# WHAT IS EXPECTED
Below are entries. Reproduce exactly the lines between the line holding "Document - problem" and the line holding "[Accomplishment Tracking (person", inclusive, and only those.

[Dataset excerpts]
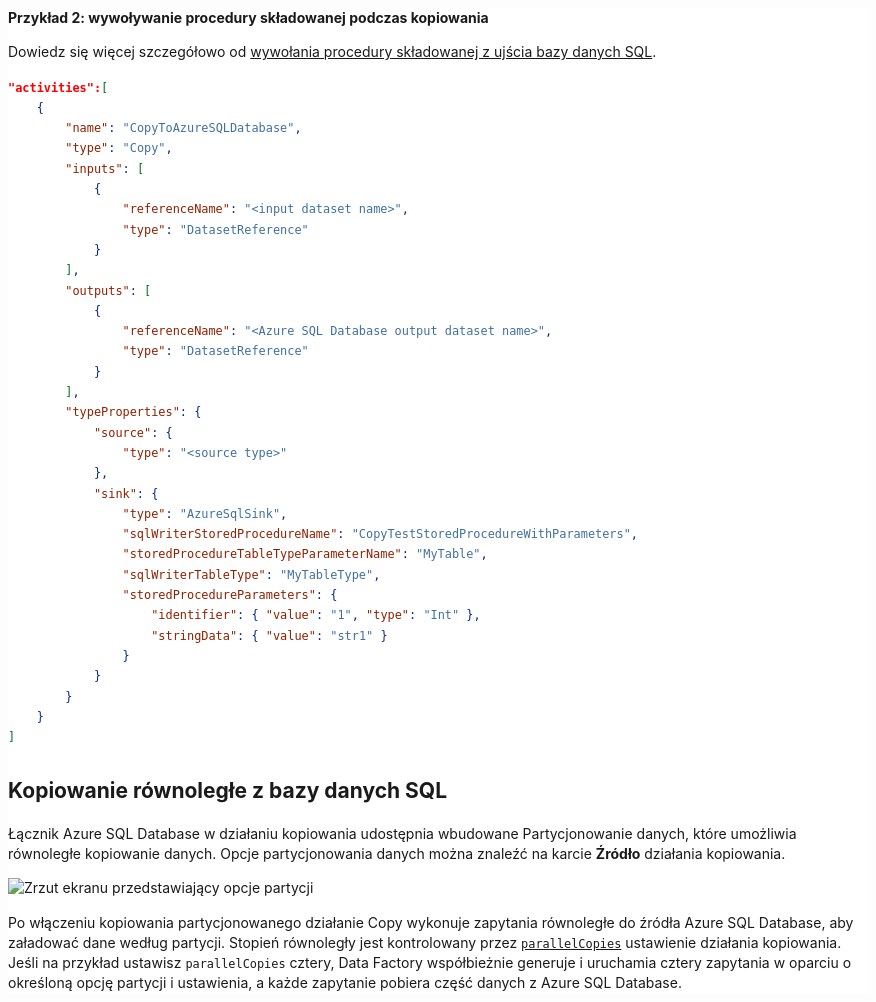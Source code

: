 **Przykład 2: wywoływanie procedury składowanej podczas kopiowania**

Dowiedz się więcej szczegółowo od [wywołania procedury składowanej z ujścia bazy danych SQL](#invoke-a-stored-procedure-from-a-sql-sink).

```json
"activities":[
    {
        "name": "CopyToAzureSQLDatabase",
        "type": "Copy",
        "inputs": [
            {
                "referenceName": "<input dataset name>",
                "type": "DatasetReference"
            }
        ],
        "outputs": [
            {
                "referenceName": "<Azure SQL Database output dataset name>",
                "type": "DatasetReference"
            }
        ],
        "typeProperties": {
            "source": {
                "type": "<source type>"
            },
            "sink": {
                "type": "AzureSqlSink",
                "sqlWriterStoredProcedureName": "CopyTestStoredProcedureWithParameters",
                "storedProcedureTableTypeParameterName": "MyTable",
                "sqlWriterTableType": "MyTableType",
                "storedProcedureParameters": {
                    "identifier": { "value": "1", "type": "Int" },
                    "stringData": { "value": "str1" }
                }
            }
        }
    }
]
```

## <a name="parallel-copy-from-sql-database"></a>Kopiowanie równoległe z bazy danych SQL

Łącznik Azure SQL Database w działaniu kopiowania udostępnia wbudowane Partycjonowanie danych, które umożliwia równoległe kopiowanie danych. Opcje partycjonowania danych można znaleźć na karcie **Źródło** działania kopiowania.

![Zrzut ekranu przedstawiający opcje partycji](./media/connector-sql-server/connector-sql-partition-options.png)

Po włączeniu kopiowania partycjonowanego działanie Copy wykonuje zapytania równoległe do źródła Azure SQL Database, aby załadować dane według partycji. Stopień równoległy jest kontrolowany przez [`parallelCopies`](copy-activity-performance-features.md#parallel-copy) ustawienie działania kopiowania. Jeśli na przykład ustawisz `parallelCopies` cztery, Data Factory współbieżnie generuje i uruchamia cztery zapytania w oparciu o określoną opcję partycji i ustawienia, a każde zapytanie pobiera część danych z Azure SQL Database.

--

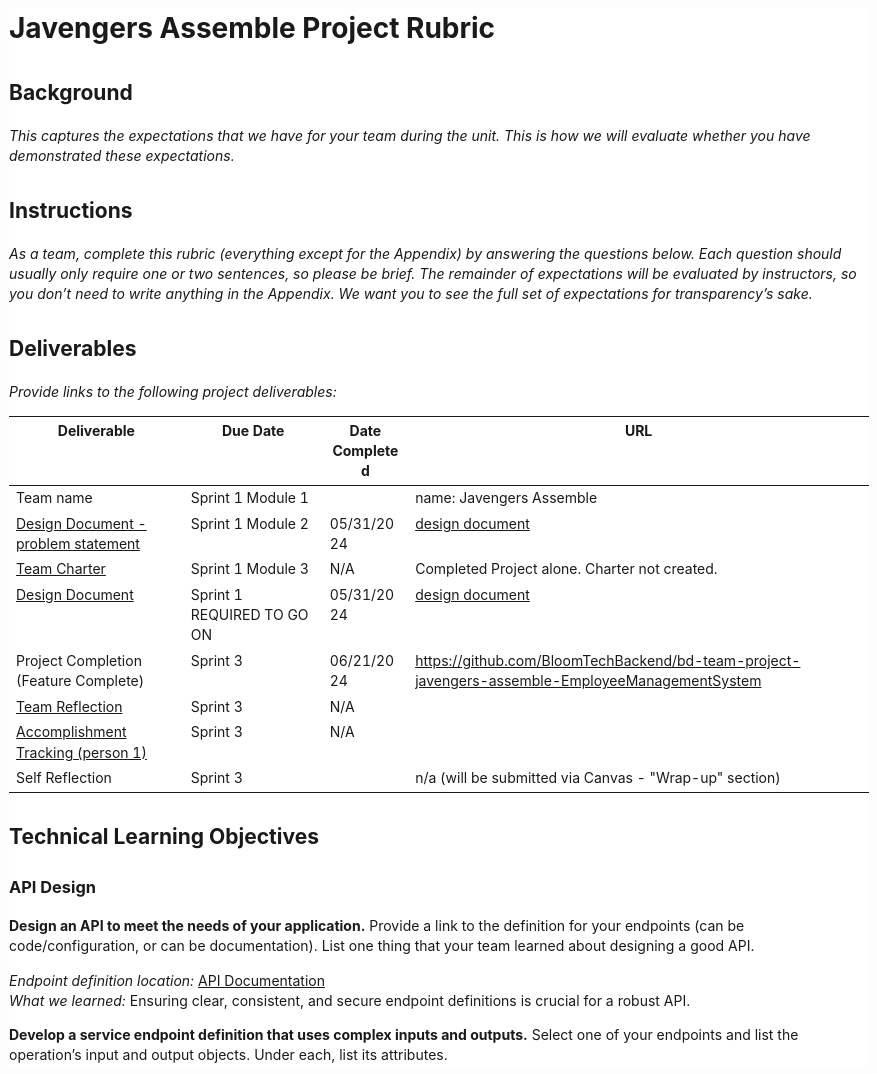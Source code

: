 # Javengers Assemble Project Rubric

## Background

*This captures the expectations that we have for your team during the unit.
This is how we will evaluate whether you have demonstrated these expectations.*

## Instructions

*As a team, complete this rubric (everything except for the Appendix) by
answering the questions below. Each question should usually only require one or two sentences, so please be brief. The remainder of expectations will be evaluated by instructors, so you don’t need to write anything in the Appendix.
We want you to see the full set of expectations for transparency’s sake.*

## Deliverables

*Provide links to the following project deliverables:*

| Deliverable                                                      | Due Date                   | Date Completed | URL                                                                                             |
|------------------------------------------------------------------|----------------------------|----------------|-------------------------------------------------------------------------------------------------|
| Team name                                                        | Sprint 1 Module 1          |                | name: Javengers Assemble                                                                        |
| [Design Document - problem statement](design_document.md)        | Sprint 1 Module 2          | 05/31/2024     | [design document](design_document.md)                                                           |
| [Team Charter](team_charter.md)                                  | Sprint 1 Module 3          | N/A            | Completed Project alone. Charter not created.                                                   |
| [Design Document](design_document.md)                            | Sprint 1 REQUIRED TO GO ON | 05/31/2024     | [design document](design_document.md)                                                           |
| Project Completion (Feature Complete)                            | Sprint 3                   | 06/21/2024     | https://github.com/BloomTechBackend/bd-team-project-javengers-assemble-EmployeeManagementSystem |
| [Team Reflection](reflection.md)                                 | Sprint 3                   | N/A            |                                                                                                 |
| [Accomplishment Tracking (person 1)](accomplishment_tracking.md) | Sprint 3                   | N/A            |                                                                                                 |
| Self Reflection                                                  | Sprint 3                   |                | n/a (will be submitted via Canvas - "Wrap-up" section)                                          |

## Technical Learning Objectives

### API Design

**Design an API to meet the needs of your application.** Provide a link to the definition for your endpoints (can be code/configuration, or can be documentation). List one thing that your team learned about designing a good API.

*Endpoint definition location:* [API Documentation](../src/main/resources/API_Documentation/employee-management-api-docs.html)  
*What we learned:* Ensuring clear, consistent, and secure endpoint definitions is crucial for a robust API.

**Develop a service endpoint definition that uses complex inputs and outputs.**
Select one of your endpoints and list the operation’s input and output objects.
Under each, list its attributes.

# TASK OUTPUT
| [Design Document - problem statement](design_document.md)        | Sprint 1 Module 2          | 05/31/2024     | [design document](design_document.md)                                                           |
| [Team Charter](team_charter.md)                                  | Sprint 1 Module 3          | N/A            | Completed Project alone. Charter not created.                                                   |
| [Design Document](design_document.md)                            | Sprint 1 REQUIRED TO GO ON | 05/31/2024     | [design document](design_document.md)                                                           |
| Project Completion (Feature Complete)                            | Sprint 3                   | 06/21/2024     | https://github.com/BloomTechBackend/bd-team-project-javengers-assemble-EmployeeManagementSystem |
| [Team Reflection](reflection.md)                                 | Sprint 3                   | N/A            |                                                                                                 |
| [Accomplishment Tracking (person 1)](accomplishment_tracking.md) | Sprint 3                   | N/A            |                                                                                                 |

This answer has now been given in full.